PROBLEM TO SOLVE »
Output each entry verbatim. Leave the images out.

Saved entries
* * * *

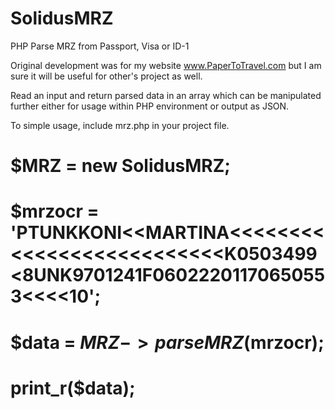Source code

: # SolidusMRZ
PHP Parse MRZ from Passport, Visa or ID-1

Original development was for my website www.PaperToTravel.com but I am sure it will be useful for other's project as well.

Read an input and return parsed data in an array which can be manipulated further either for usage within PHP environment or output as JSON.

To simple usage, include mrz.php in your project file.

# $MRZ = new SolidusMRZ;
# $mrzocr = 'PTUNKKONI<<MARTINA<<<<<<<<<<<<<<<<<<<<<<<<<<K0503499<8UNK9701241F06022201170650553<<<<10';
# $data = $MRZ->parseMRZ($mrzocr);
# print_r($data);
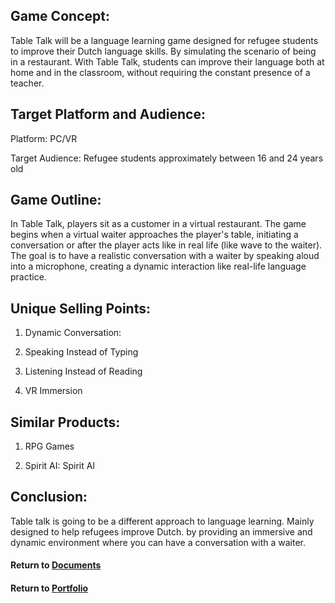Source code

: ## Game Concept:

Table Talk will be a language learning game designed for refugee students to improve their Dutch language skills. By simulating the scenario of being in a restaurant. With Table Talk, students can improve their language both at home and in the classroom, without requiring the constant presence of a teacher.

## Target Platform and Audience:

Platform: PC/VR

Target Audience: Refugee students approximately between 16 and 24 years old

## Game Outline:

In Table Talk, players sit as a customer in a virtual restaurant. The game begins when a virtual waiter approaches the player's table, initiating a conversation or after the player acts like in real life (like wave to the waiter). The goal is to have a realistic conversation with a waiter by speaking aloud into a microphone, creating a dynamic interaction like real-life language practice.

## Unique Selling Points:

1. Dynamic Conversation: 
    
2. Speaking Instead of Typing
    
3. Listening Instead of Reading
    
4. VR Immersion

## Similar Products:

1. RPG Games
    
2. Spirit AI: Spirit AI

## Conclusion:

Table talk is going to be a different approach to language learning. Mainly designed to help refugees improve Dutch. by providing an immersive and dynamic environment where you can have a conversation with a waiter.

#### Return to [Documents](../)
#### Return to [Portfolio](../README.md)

* * * *

FINISHED EXERCISE »
Source code

: # SolidusMRZ
PHP Parse MRZ from Passport, Visa or ID-1

Original development was for my website www.PaperToTravel.com but I am sure it will be useful for other's project as well.

Read an input and return parsed data in an array which can be manipulated further either for usage within PHP environment or output as JSON.

To simple usage, include mrz.php in your project file.

# $MRZ = new SolidusMRZ;
# $mrzocr = 'PTUNKKONI<<MARTINA<<<<<<<<<<<<<<<<<<<<<<<<<<K0503499<8UNK9701241F06022201170650553<<<<10';
# $data = $MRZ->parseMRZ($mrzocr);
# print_r($data);
Source code

: ## Game Concept:

Table Talk will be a language learning game designed for refugee students to improve their Dutch language skills. By simulating the scenario of being in a restaurant. With Table Talk, students can improve their language both at home and in the classroom, without requiring the constant presence of a teacher.

## Target Platform and Audience:

Platform: PC/VR

Target Audience: Refugee students approximately between 16 and 24 years old

## Game Outline:

In Table Talk, players sit as a customer in a virtual restaurant. The game begins when a virtual waiter approaches the player's table, initiating a conversation or after the player acts like in real life (like wave to the waiter). The goal is to have a realistic conversation with a waiter by speaking aloud into a microphone, creating a dynamic interaction like real-life language practice.

## Unique Selling Points:

1. Dynamic Conversation: 
    
2. Speaking Instead of Typing
    
3. Listening Instead of Reading
    
4. VR Immersion

## Similar Products:

1. RPG Games
    
2. Spirit AI: Spirit AI

## Conclusion:

Table talk is going to be a different approach to language learning. Mainly designed to help refugees improve Dutch. by providing an immersive and dynamic environment where you can have a conversation with a waiter.

#### Return to [Documents](../)
#### Return to [Portfolio](../README.md)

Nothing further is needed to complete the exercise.